With no checked bags and a mobile boarding pass I was able to go straight to the lounge when I arrived at Barcelona’s El Prat International Airport this morning. Eventually I made my way towards the gate where we had a dedicated passport control area. The third person to examine my passport in that line determined that I had not yet had the talk so I was ushered to a dedicated counter for questioning. After we established that I had no bags the fun began.
Please explain your trip to Barcelona.
I’m not much of a morning person and the security theatre rarely leaves me in a good mood so I’m sure my answers were short and grumpy. It also doesn’t help that I stayed in a random (but ultimately lovely) hotel I’d never heard of before booking it so when asked where I stayed I fumbled through the answer. I’m also sure my use of acronyms in describing the IATA WPS conference I was attending didn’t help.
Is New York City your final destination?
The questions about my professional life were slightly more interesting.
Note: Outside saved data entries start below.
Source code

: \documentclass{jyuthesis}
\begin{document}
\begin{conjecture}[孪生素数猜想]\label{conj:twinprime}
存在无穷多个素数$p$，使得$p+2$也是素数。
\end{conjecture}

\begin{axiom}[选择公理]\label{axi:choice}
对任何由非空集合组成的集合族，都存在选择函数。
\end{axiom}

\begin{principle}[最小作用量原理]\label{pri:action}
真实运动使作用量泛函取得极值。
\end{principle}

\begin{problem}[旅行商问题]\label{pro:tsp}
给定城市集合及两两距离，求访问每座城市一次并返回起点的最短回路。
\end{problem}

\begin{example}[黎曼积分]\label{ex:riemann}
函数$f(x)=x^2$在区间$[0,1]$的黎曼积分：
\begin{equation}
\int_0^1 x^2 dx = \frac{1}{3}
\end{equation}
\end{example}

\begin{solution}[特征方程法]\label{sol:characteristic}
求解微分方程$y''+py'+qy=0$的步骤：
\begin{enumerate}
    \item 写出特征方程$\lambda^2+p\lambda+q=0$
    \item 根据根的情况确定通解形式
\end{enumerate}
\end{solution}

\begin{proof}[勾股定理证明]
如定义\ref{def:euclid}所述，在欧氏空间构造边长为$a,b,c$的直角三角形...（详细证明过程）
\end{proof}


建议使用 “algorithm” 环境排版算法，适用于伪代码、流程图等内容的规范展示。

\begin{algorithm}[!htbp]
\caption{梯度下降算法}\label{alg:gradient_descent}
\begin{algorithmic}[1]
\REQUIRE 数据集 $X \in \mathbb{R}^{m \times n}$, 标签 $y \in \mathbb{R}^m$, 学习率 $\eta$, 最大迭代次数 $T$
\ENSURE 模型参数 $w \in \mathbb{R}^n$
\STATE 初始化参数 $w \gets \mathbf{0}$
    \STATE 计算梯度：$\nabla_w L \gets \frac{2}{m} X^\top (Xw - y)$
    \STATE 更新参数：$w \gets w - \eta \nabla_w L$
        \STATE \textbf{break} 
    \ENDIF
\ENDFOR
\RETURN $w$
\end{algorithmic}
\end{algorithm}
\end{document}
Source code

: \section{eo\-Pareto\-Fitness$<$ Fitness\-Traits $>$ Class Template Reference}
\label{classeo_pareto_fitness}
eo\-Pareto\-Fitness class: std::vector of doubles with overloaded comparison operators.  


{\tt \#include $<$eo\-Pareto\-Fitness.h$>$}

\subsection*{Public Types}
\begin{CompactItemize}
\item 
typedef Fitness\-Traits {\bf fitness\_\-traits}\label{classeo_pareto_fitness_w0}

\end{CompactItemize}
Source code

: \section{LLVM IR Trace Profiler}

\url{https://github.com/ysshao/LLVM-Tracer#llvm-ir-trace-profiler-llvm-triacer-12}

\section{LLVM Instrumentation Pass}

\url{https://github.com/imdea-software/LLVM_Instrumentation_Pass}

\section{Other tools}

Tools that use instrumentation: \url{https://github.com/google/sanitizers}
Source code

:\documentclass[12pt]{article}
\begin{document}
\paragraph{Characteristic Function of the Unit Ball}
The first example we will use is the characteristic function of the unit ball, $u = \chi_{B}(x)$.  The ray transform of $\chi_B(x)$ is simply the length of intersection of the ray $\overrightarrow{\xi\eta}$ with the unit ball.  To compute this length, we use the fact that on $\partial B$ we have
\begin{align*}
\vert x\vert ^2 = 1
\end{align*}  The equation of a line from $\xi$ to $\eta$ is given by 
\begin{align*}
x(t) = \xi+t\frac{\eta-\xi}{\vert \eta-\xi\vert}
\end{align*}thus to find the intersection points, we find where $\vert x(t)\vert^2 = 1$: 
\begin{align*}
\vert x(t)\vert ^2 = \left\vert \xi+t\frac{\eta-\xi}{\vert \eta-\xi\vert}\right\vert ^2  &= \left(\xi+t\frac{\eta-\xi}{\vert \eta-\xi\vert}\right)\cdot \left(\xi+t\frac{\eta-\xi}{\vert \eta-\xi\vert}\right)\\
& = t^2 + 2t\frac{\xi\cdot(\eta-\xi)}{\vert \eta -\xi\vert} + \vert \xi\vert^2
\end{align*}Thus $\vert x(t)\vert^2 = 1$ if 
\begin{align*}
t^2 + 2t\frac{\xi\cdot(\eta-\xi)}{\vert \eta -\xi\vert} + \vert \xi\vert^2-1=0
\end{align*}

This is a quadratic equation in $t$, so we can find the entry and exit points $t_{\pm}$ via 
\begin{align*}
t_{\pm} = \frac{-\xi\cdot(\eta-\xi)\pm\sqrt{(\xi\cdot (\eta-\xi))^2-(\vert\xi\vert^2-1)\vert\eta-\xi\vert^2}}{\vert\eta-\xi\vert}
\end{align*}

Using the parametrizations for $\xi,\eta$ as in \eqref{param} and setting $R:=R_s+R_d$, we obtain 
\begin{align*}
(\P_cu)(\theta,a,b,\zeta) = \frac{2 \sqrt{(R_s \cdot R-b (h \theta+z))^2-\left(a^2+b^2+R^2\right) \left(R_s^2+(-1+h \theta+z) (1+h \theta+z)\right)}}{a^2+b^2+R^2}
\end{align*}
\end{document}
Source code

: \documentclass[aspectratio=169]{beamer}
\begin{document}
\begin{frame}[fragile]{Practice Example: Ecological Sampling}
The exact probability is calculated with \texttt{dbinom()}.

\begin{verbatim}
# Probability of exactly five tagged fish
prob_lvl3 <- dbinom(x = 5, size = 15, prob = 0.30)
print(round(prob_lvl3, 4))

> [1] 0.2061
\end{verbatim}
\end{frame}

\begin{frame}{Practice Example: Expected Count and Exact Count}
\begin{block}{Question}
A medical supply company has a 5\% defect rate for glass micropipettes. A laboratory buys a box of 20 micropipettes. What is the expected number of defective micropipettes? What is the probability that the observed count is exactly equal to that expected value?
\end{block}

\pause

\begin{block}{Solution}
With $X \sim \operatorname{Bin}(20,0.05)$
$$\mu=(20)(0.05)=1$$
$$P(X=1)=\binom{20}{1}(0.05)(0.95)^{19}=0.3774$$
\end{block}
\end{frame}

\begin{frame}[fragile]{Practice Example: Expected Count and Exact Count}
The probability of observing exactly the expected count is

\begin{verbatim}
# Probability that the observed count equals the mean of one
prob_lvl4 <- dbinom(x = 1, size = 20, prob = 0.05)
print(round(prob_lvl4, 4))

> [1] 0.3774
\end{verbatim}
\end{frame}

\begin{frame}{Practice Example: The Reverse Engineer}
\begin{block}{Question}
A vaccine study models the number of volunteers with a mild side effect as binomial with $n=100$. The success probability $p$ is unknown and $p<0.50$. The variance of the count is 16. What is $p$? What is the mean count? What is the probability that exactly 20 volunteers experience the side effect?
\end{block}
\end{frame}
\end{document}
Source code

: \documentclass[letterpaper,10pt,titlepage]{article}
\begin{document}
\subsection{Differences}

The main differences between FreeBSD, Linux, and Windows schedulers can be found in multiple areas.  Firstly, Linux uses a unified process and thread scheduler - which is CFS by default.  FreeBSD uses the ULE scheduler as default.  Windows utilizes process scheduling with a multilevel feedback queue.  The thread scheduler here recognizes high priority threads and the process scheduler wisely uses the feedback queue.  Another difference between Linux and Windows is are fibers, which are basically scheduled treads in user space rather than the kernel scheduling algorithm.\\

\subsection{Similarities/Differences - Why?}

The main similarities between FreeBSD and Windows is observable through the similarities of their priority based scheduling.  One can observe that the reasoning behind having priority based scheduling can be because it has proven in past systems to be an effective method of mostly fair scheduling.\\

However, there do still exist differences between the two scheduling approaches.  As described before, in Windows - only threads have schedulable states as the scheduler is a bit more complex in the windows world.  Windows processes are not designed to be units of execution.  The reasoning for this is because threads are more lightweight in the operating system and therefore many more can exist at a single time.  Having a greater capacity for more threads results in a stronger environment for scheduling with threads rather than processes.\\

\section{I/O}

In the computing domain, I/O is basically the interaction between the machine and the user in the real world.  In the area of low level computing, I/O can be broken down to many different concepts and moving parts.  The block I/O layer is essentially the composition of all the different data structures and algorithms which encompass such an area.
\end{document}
Do I have an office or work from home and how far I live from the airport were among them. My answers were honest and vague, in part because I have no idea how far JFK is from the Chelsea neighborhood in Manhattan. Apparently “About an hour on the train” was a sufficient response as I was granted the special sticker and cleared to fly.
The agent also had a printout on the desktop with the list of SSSSelectee passengers for the flight. I probably wasn’t supposed to know how many are on the flight or who they are, but there it was during my “interrogation” process.
Maybe I’m overly cynical when it comes to the little distractions that occur in the name of security at airports. How was I supposed to know that a small Kindle eReader is now considered a tablet to be removed from carry-on bags in France last week but not in Spain this week, or that my SLR is now subject to extra screening when it hasn’t been for the prior 9 months of this year nor the prior few years. Certainly being yelled at for those “mistakes” doesn’t engender a pleasant pre-flight experience.
But if we’re depending on people not knowing the name of a hotel and how far an airport is from the city center (two things I groggily fumbled through this morning anyways) to find the bad guys I think it might be time to reconsider what the game is and how it is played.